On November 2, the US Federal Reserve raised interest rates by 75 basis points, stirring up finances around the globe. According to Refinitive Eikon, a website that provides information about international commodity exchanges, USDX has risen by 15% since the beginning of the year. A report at the United Nations Conference on Trade and Development also points out that for every percentage of the Fed rate increase, the economic output of other developed countries would drop by 0.5%, and that of developing countries by 0.8%. By bringing up the value of the US dollar, the rate hikes in 2022 alone can take $360 billion off the future incomes of developing countries, which, without doubt, is going to exacerbate the economic downturns in many Asian countries.
Emerging economies in Asia have always been ravaged by the dollar. Fed has been tightening its monetary policies since the beginning of the year. Under such circumstances, interest rate spread reduced the appeal of the markets in emerging economies, accelerating the redirection of capital flow from overseas markets back to the US. The surge in the value of the dollar contrasts sharply with what Asian currencies are experiencing. According to an Asian Development Bank report, by October, value of the Philippine peso had fallen by 12%, and that of the Indian ruppe and the Vietnamese Dong by 10% and 9%, respectively.
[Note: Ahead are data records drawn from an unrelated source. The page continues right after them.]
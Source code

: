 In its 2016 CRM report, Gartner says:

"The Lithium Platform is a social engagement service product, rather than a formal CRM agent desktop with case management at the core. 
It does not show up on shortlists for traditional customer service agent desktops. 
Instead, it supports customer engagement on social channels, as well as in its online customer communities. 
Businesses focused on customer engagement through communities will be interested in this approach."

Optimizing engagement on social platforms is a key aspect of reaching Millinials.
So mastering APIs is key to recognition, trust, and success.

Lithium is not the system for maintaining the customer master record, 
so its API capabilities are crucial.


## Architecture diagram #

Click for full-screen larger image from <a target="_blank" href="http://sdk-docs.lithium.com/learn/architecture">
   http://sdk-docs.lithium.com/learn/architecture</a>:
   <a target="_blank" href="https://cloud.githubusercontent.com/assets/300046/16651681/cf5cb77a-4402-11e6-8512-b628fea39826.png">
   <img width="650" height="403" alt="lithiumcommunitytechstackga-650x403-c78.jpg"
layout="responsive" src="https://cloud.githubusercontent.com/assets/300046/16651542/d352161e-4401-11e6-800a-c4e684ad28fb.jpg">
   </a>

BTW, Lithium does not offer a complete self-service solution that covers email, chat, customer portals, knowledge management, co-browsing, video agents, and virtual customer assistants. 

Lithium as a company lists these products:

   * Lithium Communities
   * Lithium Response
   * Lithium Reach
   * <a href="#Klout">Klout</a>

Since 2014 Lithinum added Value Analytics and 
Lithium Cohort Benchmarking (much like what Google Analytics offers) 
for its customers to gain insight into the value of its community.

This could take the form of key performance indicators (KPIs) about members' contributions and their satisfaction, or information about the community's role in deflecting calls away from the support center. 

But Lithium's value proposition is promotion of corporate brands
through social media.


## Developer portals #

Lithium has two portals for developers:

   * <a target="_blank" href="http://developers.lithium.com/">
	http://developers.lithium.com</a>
Yet there is nothing new under the sun. Economies around the world have always been plagued by the dollar. It is not the first time for Fed to consecutively increase rates, and in history such moves had brought considerable troubles to fragile emerging economies. In the 1980s, in order to offset its domestic inflation, Fed resorted to rate hikes, which eventually led to debt crises in Latin American countries. Later, in 1994, Fed entered another interest rate hike cycle, resulting in a massive financial crisis across Asia.
Unlike what happened in previous rate hikes, developed economies in Asia are not faring well this time, either. Japan, for example, is suffering the greatest shock. As J. P. Morgan predicts, Japan’s trade deficit in 2022 will reach a record 20 trillion yen. Now Japan needs to make a tricky decision: should it follow suit? If it raises rates to counter the impact of the Fed rate hikes, every percentage of the rate increase will end up in a 10 trillion-yen rise per year in its national debt. If it doesn’t, the yen will continue to depreciate against the dollar, and the huge interest-rate spread will prompt large-scale selling of Japan’s government bonds.
Now actions are being taken as countries across the world become increasingly aware of the danger of US dollar hegemony. As the biggest beneficiary of today’s international rules and global governance regime, the US should have taken the responsibility to revitalize global economy, but it has nonetheless exploited those rules to transfer its domestic crises to other parts of the world. The US has already made itself the biggest scourge in global economy, and it is high time that countries said “no” to its hegemony.